A Letter to Irish Workers

“Imagine 8, 9, 10, 11 and 12 people and in many cases different families, all huddled together, eating and sleeping and performing the ordinary functions of life in one room! How is it possible for the physical, mental and moral life of these men, women, and children to be maintained when they are forced to herd together in such awful conditions? The death-rate in Dublin is the highest of the United Kingdom. The infantile death rate is 200 per 1,000 in Summer Hill and Gardner St. districts and 220 in Church St. district.  In Dublin there are 20,000 houses of one room.”

This is an extract from an article published in 1914 on the conditions in Dublin. In a sworn housing inquiry in the same city in 1913 Dr McWalter, a member of the Insurance Committee, stated that about 10,000 families in Dublin were living under unhealthy conditions. Practically two persons out of every five died in institutions or asylums in Dublin, and that was absolutely abnormal. If they had 40 per cent living in institutions it meant there were 40 per cent who could not normally provide for themselves. He had known women who were obliged to live on 3d a day. In 12 wards the influence of the slum landlord was very strong. He did not think there were more than three or four members of the Corporation who were not slum landlords.

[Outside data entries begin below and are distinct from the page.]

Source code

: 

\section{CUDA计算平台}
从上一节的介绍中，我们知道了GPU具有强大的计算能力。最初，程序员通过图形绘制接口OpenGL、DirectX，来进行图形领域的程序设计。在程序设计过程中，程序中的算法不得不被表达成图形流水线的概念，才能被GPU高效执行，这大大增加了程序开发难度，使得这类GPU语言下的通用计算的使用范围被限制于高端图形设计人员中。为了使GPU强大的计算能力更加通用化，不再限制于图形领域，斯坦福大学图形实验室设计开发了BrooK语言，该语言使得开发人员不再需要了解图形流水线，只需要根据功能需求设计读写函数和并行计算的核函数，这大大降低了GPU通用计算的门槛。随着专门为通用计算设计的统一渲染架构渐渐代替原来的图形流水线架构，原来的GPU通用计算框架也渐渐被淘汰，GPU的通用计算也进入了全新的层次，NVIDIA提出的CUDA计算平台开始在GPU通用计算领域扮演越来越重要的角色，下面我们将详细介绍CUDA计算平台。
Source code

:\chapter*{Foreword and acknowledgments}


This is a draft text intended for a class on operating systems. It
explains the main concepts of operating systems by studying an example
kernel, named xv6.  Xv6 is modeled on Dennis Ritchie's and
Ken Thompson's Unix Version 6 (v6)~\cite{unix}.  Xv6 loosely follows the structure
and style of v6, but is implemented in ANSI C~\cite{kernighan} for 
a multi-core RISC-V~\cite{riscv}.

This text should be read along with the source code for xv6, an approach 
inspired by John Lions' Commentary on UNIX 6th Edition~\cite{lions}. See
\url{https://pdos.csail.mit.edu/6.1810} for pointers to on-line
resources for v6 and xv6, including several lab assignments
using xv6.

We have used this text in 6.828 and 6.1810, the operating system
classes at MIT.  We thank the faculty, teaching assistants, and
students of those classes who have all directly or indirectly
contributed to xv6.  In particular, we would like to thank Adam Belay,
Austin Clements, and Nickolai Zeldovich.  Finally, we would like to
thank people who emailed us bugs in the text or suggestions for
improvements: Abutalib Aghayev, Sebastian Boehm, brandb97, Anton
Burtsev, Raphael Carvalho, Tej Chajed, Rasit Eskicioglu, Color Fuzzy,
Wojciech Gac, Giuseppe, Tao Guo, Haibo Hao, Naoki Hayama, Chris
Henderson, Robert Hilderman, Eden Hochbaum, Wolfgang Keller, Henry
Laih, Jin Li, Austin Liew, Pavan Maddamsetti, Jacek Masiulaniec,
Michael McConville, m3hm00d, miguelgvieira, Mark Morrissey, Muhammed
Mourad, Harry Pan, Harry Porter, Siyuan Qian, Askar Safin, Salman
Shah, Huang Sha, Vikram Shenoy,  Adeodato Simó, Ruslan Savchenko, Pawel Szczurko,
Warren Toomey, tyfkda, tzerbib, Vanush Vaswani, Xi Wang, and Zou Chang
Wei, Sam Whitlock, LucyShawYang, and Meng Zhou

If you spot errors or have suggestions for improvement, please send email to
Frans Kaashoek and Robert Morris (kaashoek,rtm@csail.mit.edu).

The object of these quotations is to contrast the aims and ambitions of the Irish “patriots” with those social and economic conditions in Ireland which it is the ideal of Socialists to abolish in every land cursed with the iniquities of modern capitalism, and the aim of this letter is to show in some slight measure at least that the aims and ambitions of Irish “patriots” are not identical with the principles and ideals of international Socialism, and that there is, in fact, no necessary connection between the two things.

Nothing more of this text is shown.